Saved data entries

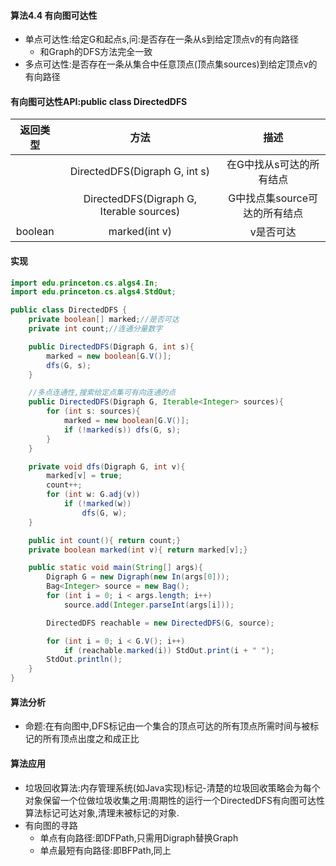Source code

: #### 算法4.4 有向图可达性
+ 单点可达性:给定G和起点s,问:是否存在一条从s到给定顶点v的有向路径
    + 和Graph的DFS方法完全一致
+ 多点可达性:是否存在一条从集合中任意顶点(顶点集sources)到给定顶点v的有向路径

#### 有向图可达性API:public class DirectedDFS
|返回类型|方法|描述|
|:-----:|:-----:|:-----:|
||DirectedDFS(Digraph G, int s)|在G中找从s可达的所有结点|
||DirectedDFS(Digraph G, Iterable<Integer> sources)|G中找点集source可达的所有结点|
|boolean|marked(int v)|v是否可达|

#### 实现
```Java
import edu.princeton.cs.algs4.In;
import edu.princeton.cs.algs4.StdOut;

public class DirectedDFS {
    private boolean[] marked;//是否可达
    private int count;//连通分量数字

    public DirectedDFS(Digraph G, int s){
        marked = new boolean[G.V()];
        dfs(G, s);
    }

    //多点连通性,搜索给定点集可有向连通的点
    public DirectedDFS(Digraph G, Iterable<Integer> sources){
        for (int s: sources){
            marked = new boolean[G.V()];
            if (!marked(s)) dfs(G, s);
        }
    }

    private void dfs(Digraph G, int v){
        marked[v] = true;
        count++;
        for (int w: G.adj(v))
            if (!marked(w))
                dfs(G, w);
    }

    public int count(){ return count;}
    private boolean marked(int v){ return marked[v];}

    public static void main(String[] args){
        Digraph G = new Digraph(new In(args[0]));
        Bag<Integer> source = new Bag();
        for (int i = 0; i < args.length; i++)
            source.add(Integer.parseInt(args[i]));

        DirectedDFS reachable = new DirectedDFS(G, source);

        for (int i = 0; i < G.V(); i++)
            if (reachable.marked(i)) StdOut.print(i + " ");
        StdOut.println();
    }
}
```

#### 算法分析
+ 命题:在有向图中,DFS标记由一个集合的顶点可达的所有顶点所需时间与被标记的所有顶点出度之和成正比

#### 算法应用
+ 垃圾回收算法:内存管理系统(如Java实现)标记-清楚的垃圾回收策略会为每个对象保留一个位做垃圾收集之用:周期性的运行一个DirectedDFS有向图可达性算法标记可达对象,清理未被标记的对象.
+ 有向图的寻路
    + 单点有向路径:即DFPath,只需用Digraph替换Graph
    + 单点最短有向路径:即BFPath,同上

YOUR INSTRUCTIONS
Transcribe the records above verbatim. Do not carry over any picture.

ANSWER FOR THIS EXERCISE
Source code

: #### 算法4.4 有向图可达性
+ 单点可达性:给定G和起点s,问:是否存在一条从s到给定顶点v的有向路径
    + 和Graph的DFS方法完全一致
+ 多点可达性:是否存在一条从集合中任意顶点(顶点集sources)到给定顶点v的有向路径

#### 有向图可达性API:public class DirectedDFS
|返回类型|方法|描述|
|:-----:|:-----:|:-----:|
||DirectedDFS(Digraph G, int s)|在G中找从s可达的所有结点|
||DirectedDFS(Digraph G, Iterable<Integer> sources)|G中找点集source可达的所有结点|
|boolean|marked(int v)|v是否可达|

#### 实现
```Java
import edu.princeton.cs.algs4.In;
import edu.princeton.cs.algs4.StdOut;

public class DirectedDFS {
    private boolean[] marked;//是否可达
    private int count;//连通分量数字

    public DirectedDFS(Digraph G, int s){
        marked = new boolean[G.V()];
        dfs(G, s);
    }

    //多点连通性,搜索给定点集可有向连通的点
    public DirectedDFS(Digraph G, Iterable<Integer> sources){
        for (int s: sources){
            marked = new boolean[G.V()];
            if (!marked(s)) dfs(G, s);
        }
    }

    private void dfs(Digraph G, int v){
        marked[v] = true;
        count++;
        for (int w: G.adj(v))
            if (!marked(w))
                dfs(G, w);
    }

    public int count(){ return count;}
    private boolean marked(int v){ return marked[v];}

    public static void main(String[] args){
        Digraph G = new Digraph(new In(args[0]));
        Bag<Integer> source = new Bag();
        for (int i = 0; i < args.length; i++)
            source.add(Integer.parseInt(args[i]));

        DirectedDFS reachable = new DirectedDFS(G, source);

        for (int i = 0; i < G.V(); i++)
            if (reachable.marked(i)) StdOut.print(i + " ");
        StdOut.println();
    }
}
```

#### 算法分析
+ 命题:在有向图中,DFS标记由一个集合的顶点可达的所有顶点所需时间与被标记的所有顶点出度之和成正比

#### 算法应用
+ 垃圾回收算法:内存管理系统(如Java实现)标记-清楚的垃圾回收策略会为每个对象保留一个位做垃圾收集之用:周期性的运行一个DirectedDFS有向图可达性算法标记可达对象,清理未被标记的对象.
+ 有向图的寻路
    + 单点有向路径:即DFPath,只需用Digraph替换Graph
    + 单点最短有向路径:即BFPath,同上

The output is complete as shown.